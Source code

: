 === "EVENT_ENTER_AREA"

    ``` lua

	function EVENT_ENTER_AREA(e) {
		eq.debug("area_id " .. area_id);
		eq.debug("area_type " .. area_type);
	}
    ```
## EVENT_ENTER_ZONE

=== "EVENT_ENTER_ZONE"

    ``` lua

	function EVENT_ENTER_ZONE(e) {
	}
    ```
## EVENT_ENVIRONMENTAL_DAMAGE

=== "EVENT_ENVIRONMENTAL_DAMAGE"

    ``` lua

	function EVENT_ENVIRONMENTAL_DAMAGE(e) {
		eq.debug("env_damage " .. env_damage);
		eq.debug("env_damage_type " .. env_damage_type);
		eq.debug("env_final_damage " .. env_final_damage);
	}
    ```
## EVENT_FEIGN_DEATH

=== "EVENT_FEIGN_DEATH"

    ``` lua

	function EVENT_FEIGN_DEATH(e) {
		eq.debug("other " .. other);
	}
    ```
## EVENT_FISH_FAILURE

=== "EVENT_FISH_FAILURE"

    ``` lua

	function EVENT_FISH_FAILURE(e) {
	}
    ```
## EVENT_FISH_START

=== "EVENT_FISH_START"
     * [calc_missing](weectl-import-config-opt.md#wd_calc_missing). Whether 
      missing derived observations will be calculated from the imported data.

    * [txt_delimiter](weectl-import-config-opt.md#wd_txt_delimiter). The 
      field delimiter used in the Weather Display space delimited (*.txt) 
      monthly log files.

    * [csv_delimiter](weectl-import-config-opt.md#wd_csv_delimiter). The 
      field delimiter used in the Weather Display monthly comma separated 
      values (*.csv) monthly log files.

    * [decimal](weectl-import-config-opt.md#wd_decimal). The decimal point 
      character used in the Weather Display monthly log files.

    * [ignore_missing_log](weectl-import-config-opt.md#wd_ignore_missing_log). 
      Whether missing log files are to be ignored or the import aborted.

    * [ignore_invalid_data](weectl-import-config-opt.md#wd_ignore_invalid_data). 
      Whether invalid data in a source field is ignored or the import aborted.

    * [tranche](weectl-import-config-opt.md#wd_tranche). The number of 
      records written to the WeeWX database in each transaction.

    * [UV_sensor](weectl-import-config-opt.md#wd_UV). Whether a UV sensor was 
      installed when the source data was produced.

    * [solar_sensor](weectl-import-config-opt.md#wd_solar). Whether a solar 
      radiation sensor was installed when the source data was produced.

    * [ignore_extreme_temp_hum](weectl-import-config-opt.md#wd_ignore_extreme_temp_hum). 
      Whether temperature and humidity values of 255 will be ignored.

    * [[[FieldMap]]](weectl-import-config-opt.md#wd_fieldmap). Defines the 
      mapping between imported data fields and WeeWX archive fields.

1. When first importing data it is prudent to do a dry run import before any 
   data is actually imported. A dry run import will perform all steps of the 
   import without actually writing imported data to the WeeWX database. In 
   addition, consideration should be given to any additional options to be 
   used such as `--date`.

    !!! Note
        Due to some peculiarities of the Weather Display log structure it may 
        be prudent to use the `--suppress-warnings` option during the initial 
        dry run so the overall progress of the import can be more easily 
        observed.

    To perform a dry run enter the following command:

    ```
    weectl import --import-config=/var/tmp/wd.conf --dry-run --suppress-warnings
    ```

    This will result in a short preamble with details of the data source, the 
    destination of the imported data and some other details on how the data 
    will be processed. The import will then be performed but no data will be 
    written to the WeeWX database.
━━━━━━━━━━
Every line above that includes the word "other" must appear in the answer.

		eq.debug("other " .. other);
    destination of the imported data and some other details on how the data 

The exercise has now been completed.